[Bugfix][Disaggregated] patch the inflight batching on the decode node in SimpleConnector to avoid hangs in SimpleBuffer (nccl based) (#13987)

Signed-off-by: Mathis Felardos <mathis@mistral.ai>
2025-12-23 00:15:01 +08:00 · 2025-02-28 08:53:45 +01:00 · 2025-02-28 08:53:45 +01:00 · b9e41734c5
commit b9e41734c5
parent 1088f06242
1 changed files with 15 additions and 2 deletions
--- a/vllm/distributed/kv_transfer/kv_connector/simple_connector.py
+++ b/vllm/distributed/kv_transfer/kv_connector/simple_connector.py
@ -214,6 +214,7 @@ class SimpleConnector(KVConnectorBase):
        input_tokens_tensor = model_input.input_tokens
        seq_lens = model_input.attn_metadata.seq_lens
        num_prefill_tokens = model_input.attn_metadata.num_prefill_tokens
        slot_mapping = model_input.attn_metadata.slot_mapping.flatten()
        hidden_or_intermediate_states_for_one_req = []
@ -225,9 +226,21 @@ class SimpleConnector(KVConnectorBase):
        # enumerate different requests
        # FIXME(Kuntai): This impl assumes that all requests are prefill.
        for idx, slen in enumerate(seq_lens):
            start_pos = sum(seq_lens[:idx])
            end_pos = start_pos + slen
            if start_pos >= num_prefill_tokens:
                # This can happen during inflight batching.
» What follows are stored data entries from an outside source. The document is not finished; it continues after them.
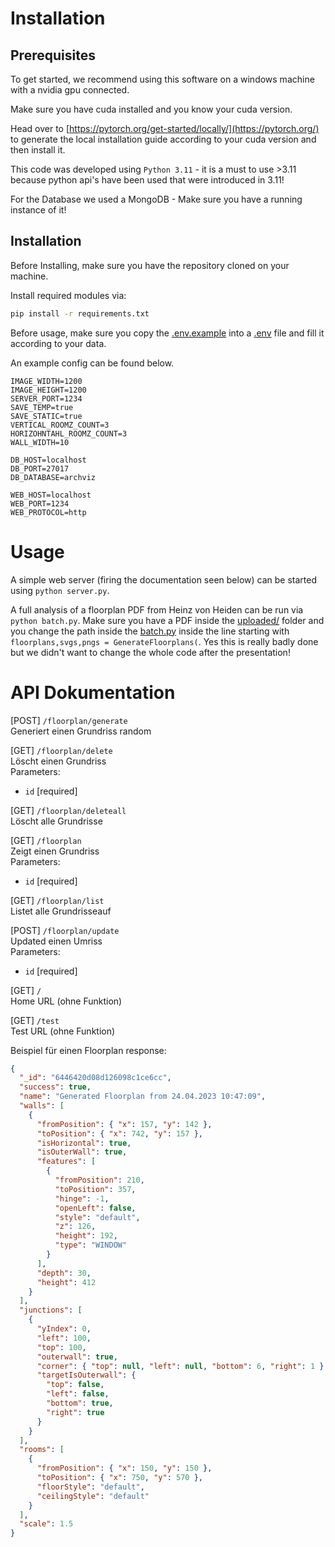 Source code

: # Installation

## Prerequisites

To get started, we recommend using this software on a windows machine with a nvidia gpu connected.

Make sure you have cuda installed and you know your cuda version.

Head over to [https://pytorch.org/get-started/locally/](https://pytorch.org/) to generate the local installation guide according to your cuda version and then install it.

This code was developed using `Python 3.11` - it is a must to use >3.11 because python api's have been used that were introduced in 3.11!

For the Database we used a MongoDB - Make sure you have a running instance of it!

## Installation

Before Installing, make sure you have the repository cloned on your machine.

Install required modules via:

```bash
pip install -r requirements.txt
```

Before usage, make sure you copy the [.env.example](.env.example) into a [.env](.env) file and fill it according to your data.

An example config can be found below.

```
IMAGE_WIDTH=1200
IMAGE_HEIGHT=1200
SERVER_PORT=1234
SAVE_TEMP=true
SAVE_STATIC=true
VERTICAL_ROOMZ_COUNT=3
HORIZOHNTAHL_ROOMZ_COUNT=3
WALL_WIDTH=10

DB_HOST=localhost
DB_PORT=27017
DB_DATABASE=archviz

WEB_HOST=localhost
WEB_PORT=1234
WEB_PROTOCOL=http
```

# Usage

A simple web server (firing the documentation seen below) can be started using `python server.py`.

A full analysis of a floorplan PDF from Heinz von Heiden can be run via `python batch.py`.
Make sure you have a PDF inside the [uploaded/](uploaded/) folder and you change the path inside the [batch.py](batch.py) inside the line starting with `floorplans,svgs,pngs = GenerateFloorplans(`. Yes this is really badly done but we didn't want to change the whole code after the presentation!

# API Dokumentation

[POST] `/floorplan/generate`\
Generiert einen Grundriss random

[GET] `/floorplan/delete`\
Löscht einen Grundriss\
Parameters:

- `id` [required]

[GET] `/floorplan/deleteall`\
Löscht alle Grundrisse

[GET] `/floorplan`\
Zeigt einen Grundriss\
Parameters:

- `id` [required]

[GET] `/floorplan/list`\
Listet alle Grundrisseauf

[POST] `/floorplan/update`\
Updated einen Umriss\
Parameters:

- `id` [required]

[GET] `/`\
Home URL (ohne Funktion)

[GET] `/test`\
Test URL (ohne Funktion)

Beispiel für einen Floorplan response:

```json
{
  "_id": "6446420d08d126098c1ce6cc",
  "success": true,
  "name": "Generated Floorplan from 24.04.2023 10:47:09",
  "walls": [
    {
      "fromPosition": { "x": 157, "y": 142 },
      "toPosition": { "x": 742, "y": 157 },
      "isHorizontal": true,
      "isOuterWall": true,
      "features": [
        {
          "fromPosition": 210,
          "toPosition": 357,
          "hinge": -1,
          "openLeft": false,
          "style": "default",
          "z": 126,
          "height": 192,
          "type": "WINDOW"
        }
      ],
      "depth": 30,
      "height": 412
    }
  ],
  "junctions": [
    {
      "yIndex": 0,
      "left": 100,
      "top": 100,
      "outerwall": true,
      "corner": { "top": null, "left": null, "bottom": 6, "right": 1 },
      "targetIsOuterwall": {
        "top": false,
        "left": false,
        "bottom": true,
        "right": true
      }
    }
  ],
  "rooms": [
    {
      "fromPosition": { "x": 150, "y": 150 },
      "toPosition": { "x": 750, "y": 570 },
      "floorStyle": "default",
      "ceilingStyle": "default"
    }
  ],
  "scale": 1.5
}
```
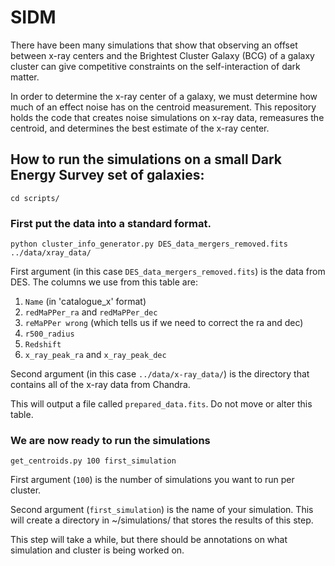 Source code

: # SIDM

There have been many simulations that show that observing an offset between x-ray 
centers and the Brightest Cluster Galaxy (BCG) of a galaxy cluster can give 
competitive constraints on the self-interaction of dark matter. 

In order to determine the x-ray center of a galaxy, we must determine how much of
an effect noise has on the centroid measurement. This repository holds the code that 
creates noise simulations on x-ray data, remeasures the centroid, and determines 
the best estimate of the x-ray center.

## How to run the simulations on a small Dark Energy Survey set of galaxies:

```
cd scripts/
```

### First put the data into a standard format. 

```
python cluster_info_generator.py DES_data_mergers_removed.fits ../data/xray_data/
```

First argument (in this case ``DES_data_mergers_removed.fits``) is the data from 
DES. The columns we use from this table are:
1. ``Name`` (in 'catalogue_x' format)
2. ``redMaPPer_ra`` and ``redMaPPer_dec``
3. ``reMaPPer wrong`` (which tells us if we need to correct the ra and dec)
4. ``r500_radius``
5. ``Redshift``
6. ``x_ray_peak_ra`` and ``x_ray_peak_dec``

Second argument (in this case ``../data/x-ray_data/``) is the directory that 
contains all of the x-ray data from Chandra.

This will output a file called ``prepared_data.fits``. Do not move or alter this table. 

### We are now ready to run the simulations
```
get_centroids.py 100 first_simulation
```
First argument (``100``) is the number of simulations you want to run per cluster.

Second argument (``first_simulation``) is the name of your simulation. This will 
create a directory in ~/simulations/ that stores the results of this step.

This step will take a while, but there should be annotations on what simulation and 
cluster is being worked on.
See:
                # vllm/worker/model_runner.py::_prepare_model_input_tensors:
                # - input_tokens[:num_prefill_tokens] contains prefill tokens.
                # - input_tokens[num_prefill_tokens:] contains decode tokens.
                logger.warning("You should set --enable_chunked_prefill=False "
                               "and --max_num_batched_tokens "
                               "should be equal to max_seq_len_to_capture")
                bypass_model_exec = False
                assert start_pos == num_prefill_tokens
                break
            current_tokens = input_tokens_tensor[start_pos:end_pos]
            num_tokens = slen
@ -288,7 +301,7 @@ class SimpleConnector(KVConnectorBase):
            # Here we will fall back to normal model forwarding
            # But optionally you can adjust model_input so that you only do
            # prefilling on those tokens that are missing KV caches.
-            logger.debug(
+            logger.warning(
                "[rank%d]: Failed to receive all KVs and hidden "
                "states, redo model forwarding.", torch.distributed.get_rank())
            hidden_or_intermediate_states = None